Geographies of Persecution in Occupied Paris: Place and Space in Survivors’ Testimonies

 


March 12, 2020 at 12:00 PM Pacific Time

An online lecture by Maël Le Noc (PhD candidate in Geography, Texas State University)
2019-2020 Margee and Douglas Greenberg Research Fellow

Organized by the USC Shoah Foundation Center for Advanced Genocide Research
Cosponsored by the USC Francophone Research & Resource Center

In France, Holocaust perpetrators did not segregate Jews in ghettos before deportation, and thus the first stages of antisemitic persecution affected Jews in everyday urban space. Indeed, in the West, the early stages of the Holocaust took place in the victims’ most familiar places, both in public and private spaces, where they lived and worked every day, in their apartments, their streets, and in daily environments. In this talk, Maël Le Noc (PhD candidate, Texas State University, Geography) will draw from testimonies and archival material related to anti-Jewish persecution in two Parisian neighborhoods, the Arts-et-Métiers and the Enfants-Rouges quarters, to discuss the ways in which antisemitic persecution affected urban life and changed familiar urban spaces into spaces of exclusion and genocide. In particular, he will discuss how persecution affected the spatial practices, the spatial experiences, and the social relations of Parisian Jews.

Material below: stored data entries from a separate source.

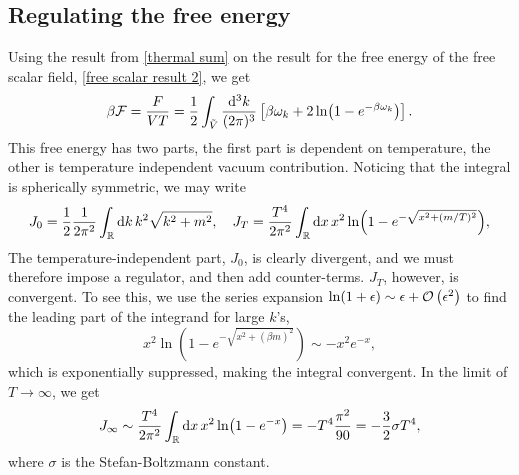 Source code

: \subsection{Regulating the free energy}
Using the result from \autoref{thermal sum} on the result for the free energy of the free scalar field, \autoref{free scalar result 2}, we get
\begin{equation}
    \label{free scalar free enrgy}
    \beta \mathcal{F} = \frac{F}{VT}
    = \frac{1}{2} \int_{\tilde V} \frac{\dd^3 k}{(2 \pi)^3}
    \left[
        \beta \omega_k + 2\ln(1 - e^{-\beta\omega_k})
    \right].
\end{equation}
This free energy has two parts, the first part is dependent on temperature, the other is temperature independent vacuum contribution.
Noticing that the integral is spherically symmetric, we may write
\begin{equation}
    J_0 = \frac{1}{2} \frac{1}{2 \pi^2}\int_{\mathbb{R}} \dd k \, k^2 \sqrt{k^2 + m^2}, \quad
    J_T = \frac{T^4}{2 \pi^2}\int_{\mathbb{R}} \dd x \, x^2  \ln(1 - e^{-\sqrt{x^2 + (m/T)^2}}), 
\end{equation}
The temperature-independent part, $J_0$, is clearly divergent, and we must therefore impose a regulator, and then add counter-terms.
$J_T$, however, is convergent. 
To see this, we use the series expansion $\ln(1 + \epsilon) \sim \epsilon + \mathcal{O}\left(\epsilon^{2}\right)$ to find the leading part of the integrand for large $k$'s, 
\begin{equation}
    x^2 \ln(1 - e^{-\sqrt{x^2 + (\beta m)^2}}) \sim - x^2 e^{-x}, 
\end{equation}
which is exponentially suppressed, making the integral convergent.
In the limit of $T \rightarrow \infty$, we get
\begin{equation}
    J_\infty \sim \frac{T^4}{2 \pi^2} \int_{\mathbb{R}} \dd x \, x^2 \ln(1 - e^{-x})
    = - T^4 \frac{\pi^2}{90} = -\frac{3}{2} \sigma T^4,
\end{equation}
where $\sigma$ is the Stefan-Boltzmann constant.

Maël Le Noc is a PhD candidate in Geography at Texas State University. He earned his undergraduate degrees in History and Geography from the University of Rennes 2 in France. He received his MS in Geography from Texas State University, where he wrote his thesis on family arrests and separation during the Holocaust in Italy, a work for which he was awarded the Outstanding Master’s Thesis Awards in Digital Scholarship by the Conference of Southern Graduate Schools. Le Noc’s research focuses on  spatial aspects of the Holocaust and the working title of his dissertation is “Towards a geography of persecution: The case of the Arts-et-Métiers and the Enfants-Rouges quarters of the third arrondissement of Paris, 1940-1946”. He cooperates with several transdisciplinary research group, including the Holocaust Geographies Collaborative.